Grove City College Case, Dating Back to 1962, Settled in 2015

By Jordan E. Kurland

Grove City College in Pennsylvania, stalwartly conservative to the extent of declining to accept federal funding, was placed on the AAUP censure list in 1963 following its administration’s summary dismissal of Professor Larry Gara without written charges or opportunity for a hearing. Gara moved on to a successful academic career at Ohio’s Wilmington College, which retained him in part-time teaching well past his retirement and which awarded him an honorary degree on his ninetieth birthday.

At Grove City, meanwhile, the decades wore on with no communication at all from the administration to the AAUP. By 1995, the college had acquired the dubious distinction of most senior institution on the censure list, with Larry Gara’s the oldest case remaining unresolved. Last summer, however, a new Grove City provost, on behalf of a new president taking office, wrote to convey interest in getting the censure removed. While both parties in subsequent telephone conversations acknowledged that differences in official policies and practices were formidable, the AAUP urged the administration to proceed promptly to extend a gesture of redress to Gara while he was still alive.

In October, Grove City’s president emeritus, with the media notified, drove to Wilmington to extend the administration’s apology to Gara, age ninety-three, at his home. The Grove City administration’s October 29 notification to the AAUP staff is reproduced below:

As you are aware from the news release this week, Grove City College has reached out personally to Professor Larry Gara to express our regret at the way in which his situation was handled. Regardless of whether the AAUP’s censure of the College is lifted, we believe that this was the right thing to do and we are pleased to help bring some closure to Professor Gara.

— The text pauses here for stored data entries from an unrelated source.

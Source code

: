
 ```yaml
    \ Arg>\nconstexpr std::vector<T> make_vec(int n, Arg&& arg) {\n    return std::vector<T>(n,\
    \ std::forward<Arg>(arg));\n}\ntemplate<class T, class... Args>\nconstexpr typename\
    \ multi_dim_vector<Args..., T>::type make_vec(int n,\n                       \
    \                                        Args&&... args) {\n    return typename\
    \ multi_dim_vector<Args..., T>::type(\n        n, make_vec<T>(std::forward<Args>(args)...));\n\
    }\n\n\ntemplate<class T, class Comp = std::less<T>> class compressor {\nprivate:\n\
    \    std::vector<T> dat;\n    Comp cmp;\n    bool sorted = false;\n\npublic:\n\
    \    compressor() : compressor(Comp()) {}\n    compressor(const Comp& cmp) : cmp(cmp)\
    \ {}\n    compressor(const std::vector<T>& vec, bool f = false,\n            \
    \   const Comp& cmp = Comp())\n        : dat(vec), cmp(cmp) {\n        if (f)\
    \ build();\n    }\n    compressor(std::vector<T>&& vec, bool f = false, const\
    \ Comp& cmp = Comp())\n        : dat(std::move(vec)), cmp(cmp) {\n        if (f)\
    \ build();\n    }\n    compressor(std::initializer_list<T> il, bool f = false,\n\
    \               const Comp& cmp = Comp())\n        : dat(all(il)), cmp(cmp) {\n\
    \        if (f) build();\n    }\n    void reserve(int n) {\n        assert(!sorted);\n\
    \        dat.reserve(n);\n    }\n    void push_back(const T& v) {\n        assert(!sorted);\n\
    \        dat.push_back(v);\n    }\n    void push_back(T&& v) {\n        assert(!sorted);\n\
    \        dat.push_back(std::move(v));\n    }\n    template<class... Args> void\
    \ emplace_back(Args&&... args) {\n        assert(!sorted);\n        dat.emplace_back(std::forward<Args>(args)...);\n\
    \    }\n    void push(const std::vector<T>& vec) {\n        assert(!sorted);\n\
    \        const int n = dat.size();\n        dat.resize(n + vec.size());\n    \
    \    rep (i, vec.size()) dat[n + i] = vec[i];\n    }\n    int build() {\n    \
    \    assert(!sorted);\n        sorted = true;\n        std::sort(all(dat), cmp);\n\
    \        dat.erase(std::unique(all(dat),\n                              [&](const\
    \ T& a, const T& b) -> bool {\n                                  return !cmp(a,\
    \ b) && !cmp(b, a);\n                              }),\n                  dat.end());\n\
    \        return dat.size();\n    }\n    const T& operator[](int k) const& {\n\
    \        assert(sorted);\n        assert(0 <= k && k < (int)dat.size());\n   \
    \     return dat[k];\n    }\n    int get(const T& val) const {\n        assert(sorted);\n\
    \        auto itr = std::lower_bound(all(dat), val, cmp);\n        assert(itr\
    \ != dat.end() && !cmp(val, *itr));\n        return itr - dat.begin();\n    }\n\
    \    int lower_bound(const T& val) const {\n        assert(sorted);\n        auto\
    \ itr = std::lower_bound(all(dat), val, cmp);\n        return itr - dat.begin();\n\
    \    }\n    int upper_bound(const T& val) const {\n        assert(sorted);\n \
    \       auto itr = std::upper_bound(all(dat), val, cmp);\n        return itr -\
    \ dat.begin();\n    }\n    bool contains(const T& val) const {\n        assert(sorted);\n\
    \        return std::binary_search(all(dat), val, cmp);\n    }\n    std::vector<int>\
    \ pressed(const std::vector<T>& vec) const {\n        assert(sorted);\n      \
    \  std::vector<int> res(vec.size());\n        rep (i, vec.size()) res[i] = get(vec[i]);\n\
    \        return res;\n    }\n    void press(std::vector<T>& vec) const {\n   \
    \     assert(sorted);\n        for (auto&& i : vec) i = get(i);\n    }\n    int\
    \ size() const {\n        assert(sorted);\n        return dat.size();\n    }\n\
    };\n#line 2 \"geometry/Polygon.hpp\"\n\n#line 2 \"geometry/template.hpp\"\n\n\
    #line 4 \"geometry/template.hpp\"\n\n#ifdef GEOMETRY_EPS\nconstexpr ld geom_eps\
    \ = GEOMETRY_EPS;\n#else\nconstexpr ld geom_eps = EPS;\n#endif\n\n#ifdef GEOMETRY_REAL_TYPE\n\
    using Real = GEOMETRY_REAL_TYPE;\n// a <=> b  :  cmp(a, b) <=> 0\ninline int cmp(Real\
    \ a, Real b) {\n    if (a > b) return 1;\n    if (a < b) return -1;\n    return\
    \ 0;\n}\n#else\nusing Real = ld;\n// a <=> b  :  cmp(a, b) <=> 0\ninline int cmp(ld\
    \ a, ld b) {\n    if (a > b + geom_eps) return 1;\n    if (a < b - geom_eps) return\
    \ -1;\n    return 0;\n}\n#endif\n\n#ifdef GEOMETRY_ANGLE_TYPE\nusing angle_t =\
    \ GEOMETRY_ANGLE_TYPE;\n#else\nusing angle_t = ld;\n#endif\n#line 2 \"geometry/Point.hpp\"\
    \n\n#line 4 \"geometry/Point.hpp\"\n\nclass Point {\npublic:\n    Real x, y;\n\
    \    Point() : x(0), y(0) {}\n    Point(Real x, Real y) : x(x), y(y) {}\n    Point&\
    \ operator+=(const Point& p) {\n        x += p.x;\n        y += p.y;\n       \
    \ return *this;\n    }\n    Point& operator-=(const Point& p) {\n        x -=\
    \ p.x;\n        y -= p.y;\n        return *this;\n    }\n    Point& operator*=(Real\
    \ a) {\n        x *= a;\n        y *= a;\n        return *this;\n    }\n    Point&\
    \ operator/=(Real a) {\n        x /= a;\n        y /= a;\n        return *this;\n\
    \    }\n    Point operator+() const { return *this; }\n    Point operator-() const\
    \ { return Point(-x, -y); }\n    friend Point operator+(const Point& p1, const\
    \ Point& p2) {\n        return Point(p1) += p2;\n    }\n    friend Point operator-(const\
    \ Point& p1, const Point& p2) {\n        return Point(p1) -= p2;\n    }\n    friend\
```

We hope very much that the policy issues can be worked out so that it will be possible for AAUP to consider removing the censure in your 2016 meeting. We believe it to be in all our best interests to get this long-standing matter resolved. Thank you for your consideration of this matter.

AAUP staff, in a November 2 letter, responded, “It hardly needs saying that [Committee A on Academic Freedom and Tenure] joins us in sharing your hope that the outstanding policy issues can be worked out in the weeks immediately ahead.”